We can understand this pulse evolution as follows, since the peak power is higher, i.e., γPpT2≫β2 (γ is the fiber nonlinear parameter; Pp is the peak power of the pulse; T is the pulse duration, and β2 is the GVD parameter), so the self-phase-modulation (SPM) effect dominates the GVD effect during the initial stages of pulse evolution. As we all know, the SPM effect will widen the spectrum, with the increase of the pulse circulated in the resonant cavity, the broader the spectrum. When this width exceeds a specific value, the dispersive waves near the arrows on the leftmost (Fig. 4(a)) pulse evolution of Fig. 4 (position B) were formed [7]. The small dispersive waves are subjected to the PSA of the SA while propagating along the cavity because of their lower peak power until the laser system reaches steady-state, and bound DSs (DS molecules) are finally formed.
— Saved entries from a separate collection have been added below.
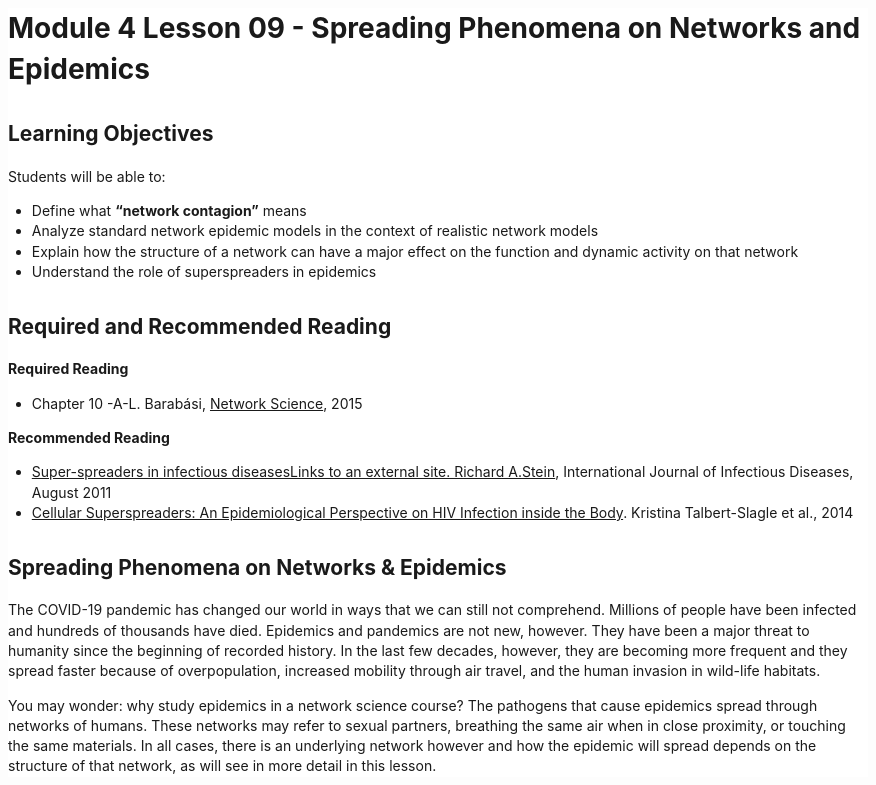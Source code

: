 # Module 4 Lesson 09 - Spreading Phenomena on Networks and Epidemics

## Learning Objectives
Students will be able to:

- Define what **“network contagion”** means 
- Analyze standard network epidemic models in the context of realistic network models 
- Explain how the structure of a network can have a major effect on the function and dynamic activity on that network 
- Understand the role of superspreaders in epidemics

## Required and Recommended Reading
**Required Reading**
- Chapter 10 -A-L. Barabási, [Network Science](http://networksciencebook.com/), 2015 

**Recommended Reading**
- [Super-spreaders in infectious diseasesLinks to an external site. Richard A.Stein](https://www.ijidonline.com/article/S1201-9712(11)00024-5/fulltext), International Journal of Infectious Diseases, August 2011
- [Cellular Superspreaders: An Epidemiological Perspective on HIV Infection inside the Body](https://journals.plos.org/plospathogens/article?id=10.1371/journal.ppat.1004092). Kristina Talbert-Slagle et al., 2014

## Spreading Phenomena on Networks & Epidemics

The COVID-19 pandemic has changed our world in ways that we can still not comprehend. Millions of people have been infected and hundreds of thousands have died. Epidemics and pandemics are not new, however. They have been a major threat to humanity since the beginning of recorded history. In the last few decades, however, they are becoming more frequent and they spread faster because of overpopulation, increased mobility through air travel, and the human invasion in wild-life habitats. 

You may wonder: why study epidemics in a network science course? The pathogens that cause epidemics spread through networks of humans. These networks may refer to sexual partners, breathing the same air when in close proximity, or touching the same materials. In all cases, there is an underlying network however and how the epidemic will spread depends on the structure of that network, as will see in more detail in this lesson. 

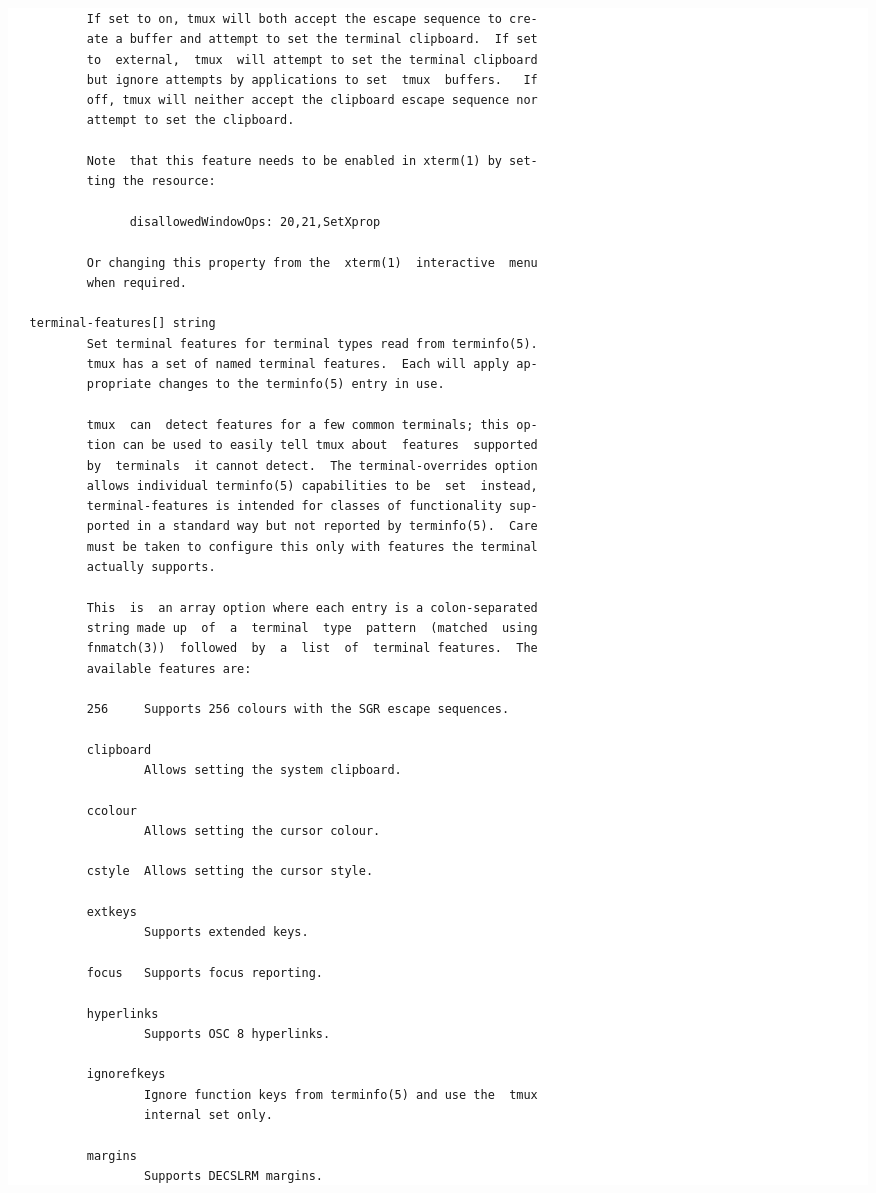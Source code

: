                If set to on, tmux will both accept the escape sequence to cre‐
               ate a buffer and attempt to set the terminal clipboard.  If set
               to  external,  tmux  will attempt to set the terminal clipboard
               but ignore attempts by applications to set  tmux  buffers.   If
               off, tmux will neither accept the clipboard escape sequence nor
               attempt to set the clipboard.

               Note  that this feature needs to be enabled in xterm(1) by set‐
               ting the resource:

                     disallowedWindowOps: 20,21,SetXprop

               Or changing this property from the  xterm(1)  interactive  menu
               when required.

       terminal-features[] string
               Set terminal features for terminal types read from terminfo(5).
               tmux has a set of named terminal features.  Each will apply ap‐
               propriate changes to the terminfo(5) entry in use.

               tmux  can  detect features for a few common terminals; this op‐
               tion can be used to easily tell tmux about  features  supported
               by  terminals  it cannot detect.  The terminal-overrides option
               allows individual terminfo(5) capabilities to be  set  instead,
               terminal-features is intended for classes of functionality sup‐
               ported in a standard way but not reported by terminfo(5).  Care
               must be taken to configure this only with features the terminal
               actually supports.

               This  is  an array option where each entry is a colon-separated
               string made up  of  a  terminal  type  pattern  (matched  using
               fnmatch(3))  followed  by  a  list  of  terminal features.  The
               available features are:

               256     Supports 256 colours with the SGR escape sequences.

               clipboard
                       Allows setting the system clipboard.

               ccolour
                       Allows setting the cursor colour.

               cstyle  Allows setting the cursor style.

               extkeys
                       Supports extended keys.

               focus   Supports focus reporting.

               hyperlinks
                       Supports OSC 8 hyperlinks.

               ignorefkeys
                       Ignore function keys from terminfo(5) and use the  tmux
                       internal set only.

               margins
                       Supports DECSLRM margins.

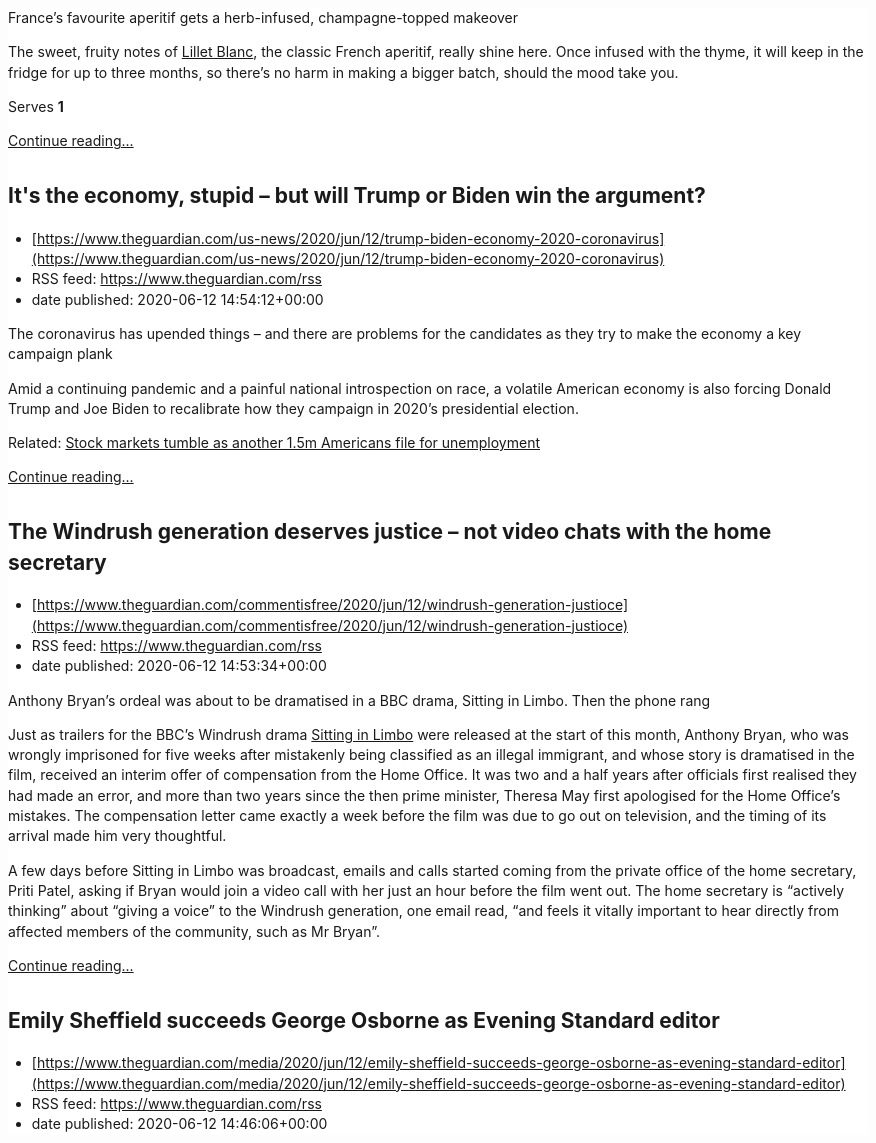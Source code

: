 <p>France’s favourite aperitif gets a herb-infused, champagne-topped makeover</p><p>The sweet, fruity notes of <a href="https://www.lillet.com/intl-en/" title="">Lillet Blanc</a>, the classic French aperitif, really shine here. Once infused with the thyme, it will keep in the fridge for up to three months, so there’s no harm in making a bigger batch, should the mood take you.</p><p>Serves <strong>1</strong></p> <a href="https://www.theguardian.com/food/2020/jun/12/cocktail-recipe-right-on-thyme-loyal-tavern-lillet-blanc">Continue reading...</a>

## It's the economy, stupid – but will Trump or Biden win the argument?
 - [https://www.theguardian.com/us-news/2020/jun/12/trump-biden-economy-2020-coronavirus](https://www.theguardian.com/us-news/2020/jun/12/trump-biden-economy-2020-coronavirus)
 - RSS feed: https://www.theguardian.com/rss
 - date published: 2020-06-12 14:54:12+00:00

<p>The coronavirus has upended things – and there are problems for the candidates as they try to make the economy a key campaign plank </p><p>Amid a continuing pandemic and a painful national introspection on race, a volatile American economy is also forcing Donald Trump and Joe Biden to recalibrate how they campaign in 2020’s presidential election.</p><p> <span>Related: </span><a href="https://www.theguardian.com/business/2020/jun/11/us-economy-unemployment-us-states">Stock markets tumble as another 1.5m Americans file for unemployment</a> </p> <a href="https://www.theguardian.com/us-news/2020/jun/12/trump-biden-economy-2020-coronavirus">Continue reading...</a>

## The Windrush generation deserves justice – not video chats with the home secretary
 - [https://www.theguardian.com/commentisfree/2020/jun/12/windrush-generation-justioce](https://www.theguardian.com/commentisfree/2020/jun/12/windrush-generation-justioce)
 - RSS feed: https://www.theguardian.com/rss
 - date published: 2020-06-12 14:53:34+00:00

<p>Anthony Bryan’s ordeal was about to be dramatised in a BBC drama, Sitting in Limbo. Then the phone rang</p><p>Just as trailers for the BBC’s Windrush drama <a href="https://www.bbc.co.uk/iplayer/episodes/p08g29ff/sitting-in-limbo">Sitting in Limbo</a> were released at the start of this month, Anthony Bryan, who was wrongly imprisoned for five weeks after mistakenly being classified as an illegal immigrant, and whose story is dramatised in the film, received an interim offer of compensation from the Home Office. It was two and a half years after officials first realised they had made an error, and more than two years since the then prime minister, Theresa May first apologised for the Home Office’s mistakes. The compensation letter came exactly a week before the film was due to go out on television, and the timing of its arrival made him very thoughtful.</p><p>A few days before Sitting in Limbo was broadcast, emails and calls started coming from the private office of the home secretary, Priti Patel, asking if Bryan would join a video call with her just an hour before the film went out. The home secretary is “actively thinking” about “giving a voice” to the Windrush generation, one email read, “and feels it vitally important to hear directly from affected members of the community, such as Mr Bryan”.</p> <a href="https://www.theguardian.com/commentisfree/2020/jun/12/windrush-generation-justioce">Continue reading...</a>

## Emily Sheffield succeeds George Osborne as Evening Standard editor
 - [https://www.theguardian.com/media/2020/jun/12/emily-sheffield-succeeds-george-osborne-as-evening-standard-editor](https://www.theguardian.com/media/2020/jun/12/emily-sheffield-succeeds-george-osborne-as-evening-standard-editor)
 - RSS feed: https://www.theguardian.com/rss
 - date published: 2020-06-12 14:46:06+00:00
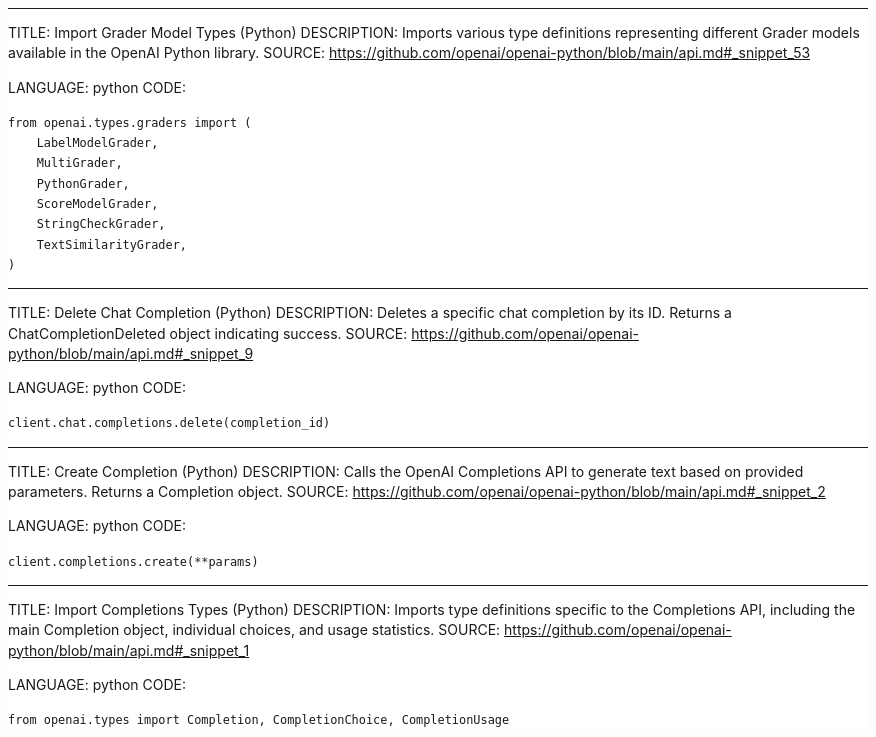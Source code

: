 ----------------------------------------

TITLE: Import Grader Model Types (Python)
DESCRIPTION: Imports various type definitions representing different Grader models available in the OpenAI Python library.
SOURCE: https://github.com/openai/openai-python/blob/main/api.md#_snippet_53

LANGUAGE: python
CODE:
```
from openai.types.graders import (
    LabelModelGrader,
    MultiGrader,
    PythonGrader,
    ScoreModelGrader,
    StringCheckGrader,
    TextSimilarityGrader,
)
```

----------------------------------------

TITLE: Delete Chat Completion (Python)
DESCRIPTION: Deletes a specific chat completion by its ID. Returns a ChatCompletionDeleted object indicating success.
SOURCE: https://github.com/openai/openai-python/blob/main/api.md#_snippet_9

LANGUAGE: python
CODE:
```
client.chat.completions.delete(completion_id)
```

----------------------------------------

TITLE: Create Completion (Python)
DESCRIPTION: Calls the OpenAI Completions API to generate text based on provided parameters. Returns a Completion object.
SOURCE: https://github.com/openai/openai-python/blob/main/api.md#_snippet_2

LANGUAGE: python
CODE:
```
client.completions.create(**params)
```

----------------------------------------

TITLE: Import Completions Types (Python)
DESCRIPTION: Imports type definitions specific to the Completions API, including the main Completion object, individual choices, and usage statistics.
SOURCE: https://github.com/openai/openai-python/blob/main/api.md#_snippet_1

LANGUAGE: python
CODE:
```
from openai.types import Completion, CompletionChoice, CompletionUsage
```
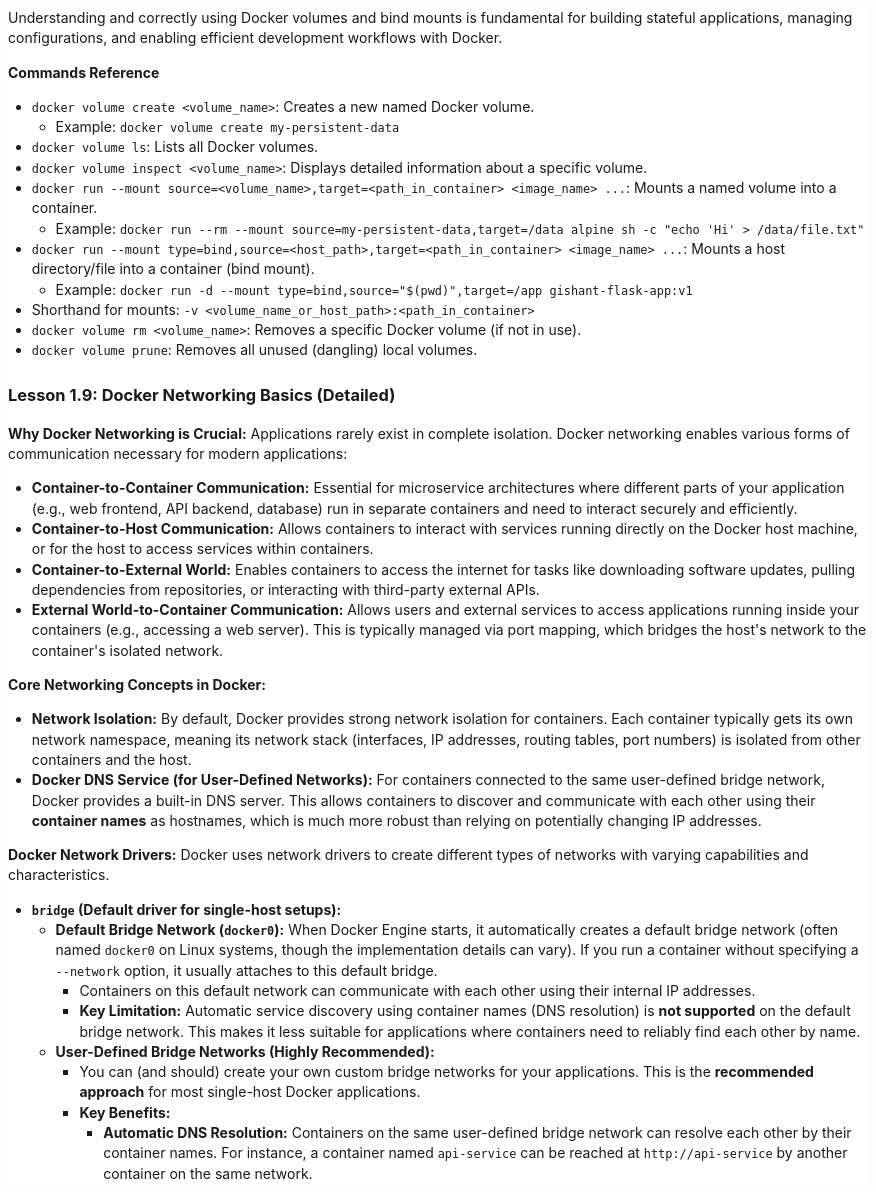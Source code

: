Understanding and correctly using Docker volumes and bind mounts is fundamental for building stateful applications, managing configurations, and enabling efficient development workflows with Docker.

**Commands Reference**
* `docker volume create <volume_name>`: Creates a new named Docker volume.
    * Example: `docker volume create my-persistent-data`
* `docker volume ls`: Lists all Docker volumes.
* `docker volume inspect <volume_name>`: Displays detailed information about a specific volume.
* `docker run --mount source=<volume_name>,target=<path_in_container> <image_name> ...`: Mounts a named volume into a container.
    * Example: `docker run --rm --mount source=my-persistent-data,target=/data alpine sh -c "echo 'Hi' > /data/file.txt"`
* `docker run --mount type=bind,source=<host_path>,target=<path_in_container> <image_name> ...`: Mounts a host directory/file into a container (bind mount).
    * Example: `docker run -d --mount type=bind,source="$(pwd)",target=/app gishant-flask-app:v1`
* Shorthand for mounts: `-v <volume_name_or_host_path>:<path_in_container>`
* `docker volume rm <volume_name>`: Removes a specific Docker volume (if not in use).
* `docker volume prune`: Removes all unused (dangling) local volumes.

### Lesson 1.9: Docker Networking Basics (Detailed)

**Why Docker Networking is Crucial:**
Applications rarely exist in complete isolation. Docker networking enables various forms of communication necessary for modern applications:
* **Container-to-Container Communication:** Essential for microservice architectures where different parts of your application (e.g., web frontend, API backend, database) run in separate containers and need to interact securely and efficiently.
* **Container-to-Host Communication:** Allows containers to interact with services running directly on the Docker host machine, or for the host to access services within containers.
* **Container-to-External World:** Enables containers to access the internet for tasks like downloading software updates, pulling dependencies from repositories, or interacting with third-party external APIs.
* **External World-to-Container Communication:** Allows users and external services to access applications running inside your containers (e.g., accessing a web server). This is typically managed via port mapping, which bridges the host's network to the container's isolated network.

**Core Networking Concepts in Docker:**
* **Network Isolation:** By default, Docker provides strong network isolation for containers. Each container typically gets its own network namespace, meaning its network stack (interfaces, IP addresses, routing tables, port numbers) is isolated from other containers and the host.
* **Docker DNS Service (for User-Defined Networks):** For containers connected to the same user-defined bridge network, Docker provides a built-in DNS server. This allows containers to discover and communicate with each other using their **container names** as hostnames, which is much more robust than relying on potentially changing IP addresses.

**Docker Network Drivers:**
Docker uses network drivers to create different types of networks with varying capabilities and characteristics.
* **`bridge` (Default driver for single-host setups):**
    * **Default Bridge Network (`docker0`):** When Docker Engine starts, it automatically creates a default bridge network (often named `docker0` on Linux systems, though the implementation details can vary). If you run a container without specifying a `--network` option, it usually attaches to this default bridge.
        * Containers on this default network can communicate with each other using their internal IP addresses.
        * **Key Limitation:** Automatic service discovery using container names (DNS resolution) is **not supported** on the default bridge network. This makes it less suitable for applications where containers need to reliably find each other by name.
    * **User-Defined Bridge Networks (Highly Recommended):**
        * You can (and should) create your own custom bridge networks for your applications. This is the **recommended approach** for most single-host Docker applications.
        * **Key Benefits:**
            * **Automatic DNS Resolution:** Containers on the same user-defined bridge network can resolve each other by their container names. For instance, a container named `api-service` can be reached at `http://api-service` by another container on the same network.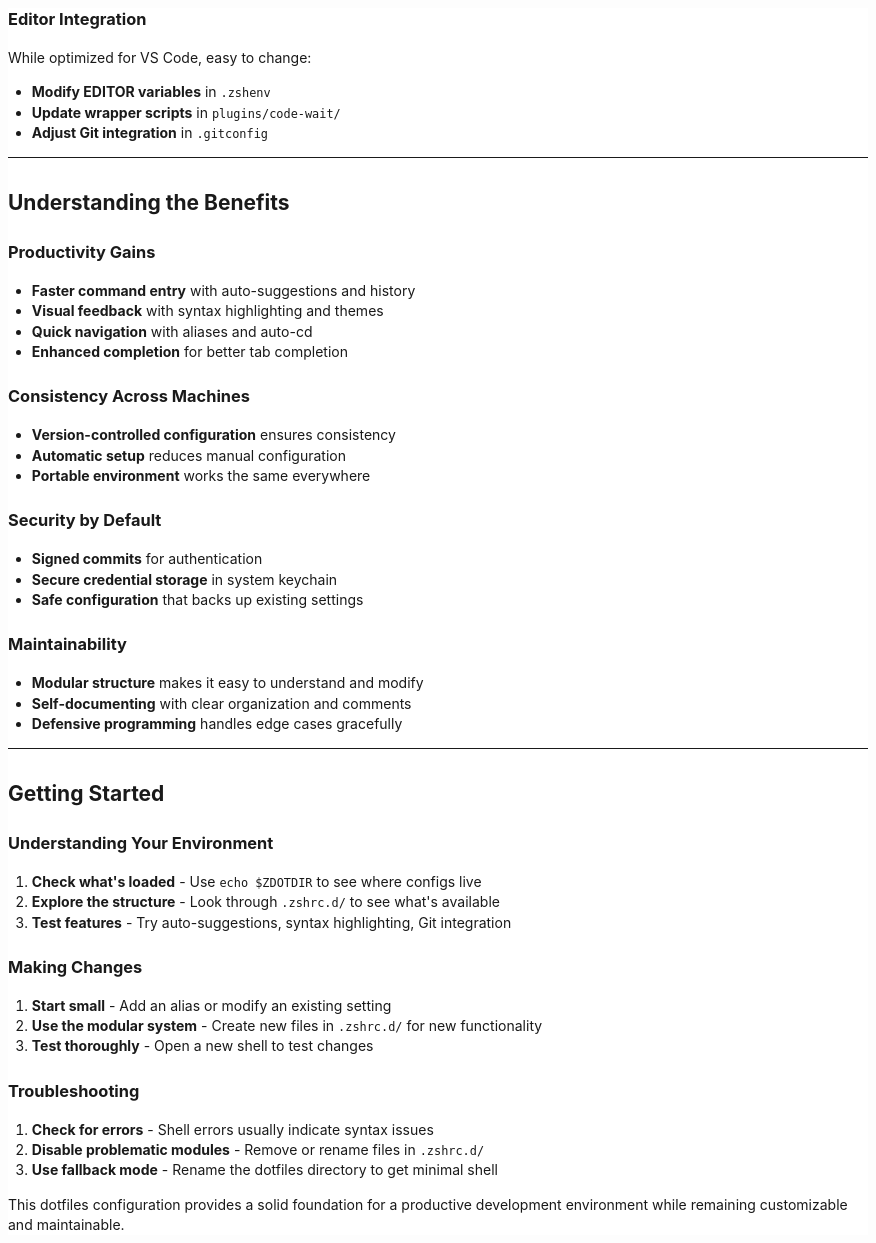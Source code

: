 ### Editor Integration
While optimized for VS Code, easy to change:
- **Modify EDITOR variables** in `.zshenv`
- **Update wrapper scripts** in `plugins/code-wait/`
- **Adjust Git integration** in `.gitconfig`

---

## Understanding the Benefits

### Productivity Gains
- **Faster command entry** with auto-suggestions and history
- **Visual feedback** with syntax highlighting and themes
- **Quick navigation** with aliases and auto-cd
- **Enhanced completion** for better tab completion

### Consistency Across Machines
- **Version-controlled configuration** ensures consistency
- **Automatic setup** reduces manual configuration
- **Portable environment** works the same everywhere

### Security by Default
- **Signed commits** for authentication
- **Secure credential storage** in system keychain
- **Safe configuration** that backs up existing settings

### Maintainability
- **Modular structure** makes it easy to understand and modify
- **Self-documenting** with clear organization and comments
- **Defensive programming** handles edge cases gracefully

---

## Getting Started

### Understanding Your Environment
1. **Check what's loaded** - Use `echo $ZDOTDIR` to see where configs live
2. **Explore the structure** - Look through `.zshrc.d/` to see what's available
3. **Test features** - Try auto-suggestions, syntax highlighting, Git integration

### Making Changes
1. **Start small** - Add an alias or modify an existing setting
2. **Use the modular system** - Create new files in `.zshrc.d/` for new functionality
3. **Test thoroughly** - Open a new shell to test changes

### Troubleshooting
1. **Check for errors** - Shell errors usually indicate syntax issues
2. **Disable problematic modules** - Remove or rename files in `.zshrc.d/`
3. **Use fallback mode** - Rename the dotfiles directory to get minimal shell

This dotfiles configuration provides a solid foundation for a productive development environment while remaining customizable and maintainable.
Note that because the laser is operated in the normal GVD regime (β2 > 0), the red-shifted light located near the leading edge travels faster, whereas the blue-shifted light located near the trailing edge travels slower; when the red-shifted light overtakes the blue-shifted light in the forward tail of the pulse, interference occurs and interference fringes are formed. Compared the Fig. 3(g) and Fig. 4(g), we can see that the optical spectrum of the DS molecules shown in Fig. 4(g) is strongly modulated as a direct consequence of the coherence of the two DSs. The separation distance between the DSs is 45.0 ps (The middle graph in Fig. 4(g)), which also equals the delay time from the central- to the side-peaks in the autocorrelation trace (The rightmost picture in Fig. 4(g)).
The edited pulse peak power at position B here is 889.5 W at the 40th round-trip, which is higher than the CSP of 691.7 W; i.e., more instantaneous power enters into the RSA range of the SA.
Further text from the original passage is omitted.